分散型ストレージネットワークプロジェクトのファイルコイン(Filecoin、FIL)が中国を中心に急速に注目されている。1日には中国系仮想通貨取引所であるフォビ(Huobi)やOKEx、ゲート(Gate)で最も多く取引された仮想通貨となった。

1日午後にはFILの取引量はフォビでビットコインの3倍以上となり、価格は7日間で170%以上上昇した。

ファイルコインは、Fenbushi CapitalやSNZ Capital、Neo's EcoFundなどの大手ベンチャーキャピタルを含む、中国の投資家の注目を集めている。この3社は、3月25日に発表された2300万ドルの「ファイルコイン・エコシステム・ファンド(Filecoin Ecosystem Fund)」をリードした。ファイルコイン・エコシステム・ファンドは、ファイルコインネットワーク上のプロジェクトを支援し、開発を助けることを目的としている。また支援者は、新しいプロジェクトへの早期アクセスが可能になる。
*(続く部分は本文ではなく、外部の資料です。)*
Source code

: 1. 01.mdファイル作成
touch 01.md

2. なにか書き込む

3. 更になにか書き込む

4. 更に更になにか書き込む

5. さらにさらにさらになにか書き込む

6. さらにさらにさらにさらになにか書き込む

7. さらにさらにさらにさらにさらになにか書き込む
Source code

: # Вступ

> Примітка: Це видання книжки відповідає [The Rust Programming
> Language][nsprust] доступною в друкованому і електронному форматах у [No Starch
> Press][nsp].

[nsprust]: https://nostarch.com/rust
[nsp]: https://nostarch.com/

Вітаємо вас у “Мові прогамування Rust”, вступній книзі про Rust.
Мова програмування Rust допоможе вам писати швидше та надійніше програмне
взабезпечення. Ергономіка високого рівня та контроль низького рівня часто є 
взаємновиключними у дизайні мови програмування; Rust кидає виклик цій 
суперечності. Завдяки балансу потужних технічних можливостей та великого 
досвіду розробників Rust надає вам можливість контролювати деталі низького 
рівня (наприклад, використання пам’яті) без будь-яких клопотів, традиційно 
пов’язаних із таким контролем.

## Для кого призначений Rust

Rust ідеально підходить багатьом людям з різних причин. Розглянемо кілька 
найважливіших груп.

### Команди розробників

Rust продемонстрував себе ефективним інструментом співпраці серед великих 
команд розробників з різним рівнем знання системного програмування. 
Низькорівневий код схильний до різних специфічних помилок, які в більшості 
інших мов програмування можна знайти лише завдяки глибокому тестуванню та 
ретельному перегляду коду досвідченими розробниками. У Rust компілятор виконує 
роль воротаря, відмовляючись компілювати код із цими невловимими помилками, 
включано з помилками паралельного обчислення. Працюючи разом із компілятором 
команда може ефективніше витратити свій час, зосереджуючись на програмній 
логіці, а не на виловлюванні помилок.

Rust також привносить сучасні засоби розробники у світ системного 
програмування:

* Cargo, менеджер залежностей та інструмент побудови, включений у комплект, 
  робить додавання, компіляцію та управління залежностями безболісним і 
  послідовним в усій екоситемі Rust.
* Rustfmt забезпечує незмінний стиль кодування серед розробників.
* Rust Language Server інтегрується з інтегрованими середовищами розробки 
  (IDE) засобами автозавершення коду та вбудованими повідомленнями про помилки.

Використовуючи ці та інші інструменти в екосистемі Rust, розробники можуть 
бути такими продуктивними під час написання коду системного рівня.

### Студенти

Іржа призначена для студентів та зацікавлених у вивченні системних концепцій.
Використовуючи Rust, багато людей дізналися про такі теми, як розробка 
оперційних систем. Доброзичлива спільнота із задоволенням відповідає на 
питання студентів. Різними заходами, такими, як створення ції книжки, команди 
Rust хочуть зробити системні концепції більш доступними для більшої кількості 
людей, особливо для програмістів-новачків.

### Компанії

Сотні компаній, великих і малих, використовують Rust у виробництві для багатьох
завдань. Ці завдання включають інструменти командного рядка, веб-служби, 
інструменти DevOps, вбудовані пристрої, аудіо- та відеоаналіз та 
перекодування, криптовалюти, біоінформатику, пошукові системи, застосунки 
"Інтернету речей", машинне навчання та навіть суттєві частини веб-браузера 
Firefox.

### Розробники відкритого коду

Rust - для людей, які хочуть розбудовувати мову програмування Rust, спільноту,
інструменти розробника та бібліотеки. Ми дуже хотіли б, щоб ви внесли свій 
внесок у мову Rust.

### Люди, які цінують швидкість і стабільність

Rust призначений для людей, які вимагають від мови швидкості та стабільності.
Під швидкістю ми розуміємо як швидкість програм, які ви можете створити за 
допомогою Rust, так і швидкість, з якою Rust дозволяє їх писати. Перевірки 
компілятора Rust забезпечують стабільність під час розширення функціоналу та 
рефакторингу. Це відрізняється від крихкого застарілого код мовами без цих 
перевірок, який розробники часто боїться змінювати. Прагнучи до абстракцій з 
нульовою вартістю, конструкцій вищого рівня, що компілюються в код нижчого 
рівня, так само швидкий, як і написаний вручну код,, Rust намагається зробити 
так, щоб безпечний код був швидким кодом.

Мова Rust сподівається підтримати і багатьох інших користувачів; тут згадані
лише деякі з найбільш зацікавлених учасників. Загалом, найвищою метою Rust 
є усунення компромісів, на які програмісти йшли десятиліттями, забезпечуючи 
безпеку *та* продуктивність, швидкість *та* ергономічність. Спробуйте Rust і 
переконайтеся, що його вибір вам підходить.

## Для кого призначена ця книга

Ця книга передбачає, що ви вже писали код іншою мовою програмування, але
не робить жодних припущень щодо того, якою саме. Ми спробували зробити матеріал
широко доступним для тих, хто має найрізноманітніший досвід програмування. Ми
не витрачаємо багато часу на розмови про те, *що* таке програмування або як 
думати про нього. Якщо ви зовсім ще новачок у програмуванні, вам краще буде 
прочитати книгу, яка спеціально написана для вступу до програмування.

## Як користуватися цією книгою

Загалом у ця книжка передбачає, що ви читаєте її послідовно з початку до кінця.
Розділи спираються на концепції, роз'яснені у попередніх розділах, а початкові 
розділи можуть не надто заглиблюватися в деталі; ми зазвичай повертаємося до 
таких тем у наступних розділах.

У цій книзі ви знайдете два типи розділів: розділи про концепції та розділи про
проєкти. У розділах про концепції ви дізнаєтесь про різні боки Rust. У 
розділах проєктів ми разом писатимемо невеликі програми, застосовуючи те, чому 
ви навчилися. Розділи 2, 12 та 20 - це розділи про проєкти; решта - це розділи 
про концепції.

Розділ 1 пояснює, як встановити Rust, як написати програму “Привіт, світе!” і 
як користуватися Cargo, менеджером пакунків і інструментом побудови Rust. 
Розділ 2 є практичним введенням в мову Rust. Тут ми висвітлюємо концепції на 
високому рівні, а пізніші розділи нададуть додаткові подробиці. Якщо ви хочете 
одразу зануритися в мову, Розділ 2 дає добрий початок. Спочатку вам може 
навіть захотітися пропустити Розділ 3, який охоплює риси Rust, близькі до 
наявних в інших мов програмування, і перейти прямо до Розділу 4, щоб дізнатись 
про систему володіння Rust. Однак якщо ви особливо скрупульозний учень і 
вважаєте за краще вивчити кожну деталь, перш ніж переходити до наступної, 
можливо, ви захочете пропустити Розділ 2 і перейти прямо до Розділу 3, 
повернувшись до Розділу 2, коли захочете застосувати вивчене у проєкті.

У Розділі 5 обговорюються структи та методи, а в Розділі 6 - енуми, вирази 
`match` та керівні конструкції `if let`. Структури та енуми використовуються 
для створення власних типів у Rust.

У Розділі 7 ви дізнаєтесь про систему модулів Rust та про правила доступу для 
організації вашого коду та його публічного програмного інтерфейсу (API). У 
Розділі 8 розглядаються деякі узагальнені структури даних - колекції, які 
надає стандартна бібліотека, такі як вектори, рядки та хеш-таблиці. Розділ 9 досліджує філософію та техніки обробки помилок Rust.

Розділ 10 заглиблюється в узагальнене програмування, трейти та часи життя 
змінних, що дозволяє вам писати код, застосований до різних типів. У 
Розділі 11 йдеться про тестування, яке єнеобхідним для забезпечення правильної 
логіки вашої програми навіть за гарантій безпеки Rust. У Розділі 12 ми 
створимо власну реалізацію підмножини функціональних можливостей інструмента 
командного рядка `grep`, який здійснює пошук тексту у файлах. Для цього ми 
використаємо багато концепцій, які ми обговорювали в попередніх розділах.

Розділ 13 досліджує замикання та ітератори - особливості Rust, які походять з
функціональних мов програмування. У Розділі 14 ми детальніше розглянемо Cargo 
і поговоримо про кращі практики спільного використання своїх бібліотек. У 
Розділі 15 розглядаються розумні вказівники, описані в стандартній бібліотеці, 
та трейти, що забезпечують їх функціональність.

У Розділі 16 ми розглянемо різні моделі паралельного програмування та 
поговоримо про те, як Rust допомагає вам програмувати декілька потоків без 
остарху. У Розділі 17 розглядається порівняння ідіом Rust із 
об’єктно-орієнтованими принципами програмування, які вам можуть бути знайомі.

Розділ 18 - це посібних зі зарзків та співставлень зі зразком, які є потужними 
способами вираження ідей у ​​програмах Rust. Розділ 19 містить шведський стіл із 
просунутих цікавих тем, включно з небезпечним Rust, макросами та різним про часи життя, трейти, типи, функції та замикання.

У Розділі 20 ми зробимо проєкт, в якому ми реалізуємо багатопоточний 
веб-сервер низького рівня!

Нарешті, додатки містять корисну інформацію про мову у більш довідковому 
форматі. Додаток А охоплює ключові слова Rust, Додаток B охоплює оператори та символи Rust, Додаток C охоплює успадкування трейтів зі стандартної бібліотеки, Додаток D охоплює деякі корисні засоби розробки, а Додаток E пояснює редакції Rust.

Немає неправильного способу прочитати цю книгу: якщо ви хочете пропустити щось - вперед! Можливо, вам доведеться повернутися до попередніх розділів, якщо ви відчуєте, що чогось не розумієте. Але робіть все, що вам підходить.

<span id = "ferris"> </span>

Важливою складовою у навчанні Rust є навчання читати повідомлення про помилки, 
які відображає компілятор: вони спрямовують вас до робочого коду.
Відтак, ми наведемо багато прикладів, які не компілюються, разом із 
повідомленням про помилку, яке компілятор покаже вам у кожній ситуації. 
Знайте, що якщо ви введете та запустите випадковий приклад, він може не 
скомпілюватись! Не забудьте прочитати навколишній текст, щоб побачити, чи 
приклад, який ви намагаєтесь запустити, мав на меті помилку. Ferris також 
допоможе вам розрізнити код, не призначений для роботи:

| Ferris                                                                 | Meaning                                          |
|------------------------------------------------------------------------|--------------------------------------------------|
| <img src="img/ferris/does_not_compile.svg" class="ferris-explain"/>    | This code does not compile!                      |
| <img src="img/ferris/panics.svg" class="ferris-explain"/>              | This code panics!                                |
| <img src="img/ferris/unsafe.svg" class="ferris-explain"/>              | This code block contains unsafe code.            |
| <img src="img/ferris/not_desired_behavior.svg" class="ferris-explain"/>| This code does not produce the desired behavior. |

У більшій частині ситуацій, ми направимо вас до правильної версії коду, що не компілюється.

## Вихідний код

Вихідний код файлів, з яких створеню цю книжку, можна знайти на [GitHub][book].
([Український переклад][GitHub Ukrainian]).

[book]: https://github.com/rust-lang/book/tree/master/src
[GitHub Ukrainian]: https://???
3月28日にOKExはファイルコインのコンセプト紹介する動画を投稿し、Weiboで600のシェアと3400の「Likes」を獲得した。これは中国での個人投資家からの注目度の高さを示している。中国の個人投資家層の獲得は難しく、繋ぎとめておくのも至難の業だ。

北京ではNFT、杭州ではポルカドット

北京を拠点とするブロッククリエイトアート(BlockCreateArt)は、大手オークションハウスのクリスティーズやデジタル・ファイナンス・グループ、マイニングリグ製造大手のビットメインと協力し、3月26日に大規模なNFTアートの展覧会を開催した

中国ではデジタルアートへの関心が高まっているが、文化的・芸術的な違いから、世界的に著名なデジタルアーティストである「Beeple」といった一流のデジタルアーティストには現実的なアプローチが取られている。

杭州ではCandaq金融科技集団が主催するブロックチェーンの展示会「Open Days」が開催された。このイベントではRarelink、Litenty、Phalaなどのスピーカーが参加し、ポルカドットに特化したものだった。今後予定されているパラチェーンのオークションでは、多くの地元のプロジェクトや地域に縁のあるプロジェクトがポルカドットで構築されていることが話題になっている。

人民銀行責任者「デジタル人民元は金融安定性のために必要」

中国人民銀行のデジタル通貨研究所の責任者は、民間の決済大手であるアリペイ(Alipay)とウィーチャットペイ(WeChat Pay)が中国の決済業界では圧倒的な地位を占めていることを認めている。

3月25日のオンラインパネルディスカッションに参加したデジタル通貨研究所の穆長春所長は、既存のソリューションに問題が起こった場合、安定性を維持するために政府が支援するデジタル通貨が必要になると指摘した。今のところ、WeChat PayとAlipayは市場シェアを失うことはないだろうが、政府主導で動けば、状況は急変するかもしれない。

企業関連のニュースでは、上海汽車集団(SAIC Motor)とアリババ集団が共同で開発する、電気自動車ブランドの「IM Motors」が、顧客がデータを同社と共有することにインセンティブを与える、ブロックチェーンを活用したサービスネットワークを発表した。ある程度のトレーサビリティーと改ざん防止を実現するために、車両や関連アプリを利用する顧客にオンチェーンポイントが付与される。

今回発表されたブロックチェーンネットワークは、排他的でプライベートなものであるため、ブロックチェーン技術の特徴をわずかに表しているものの、より中央集権的なストレージネットワークとの共通点が多い。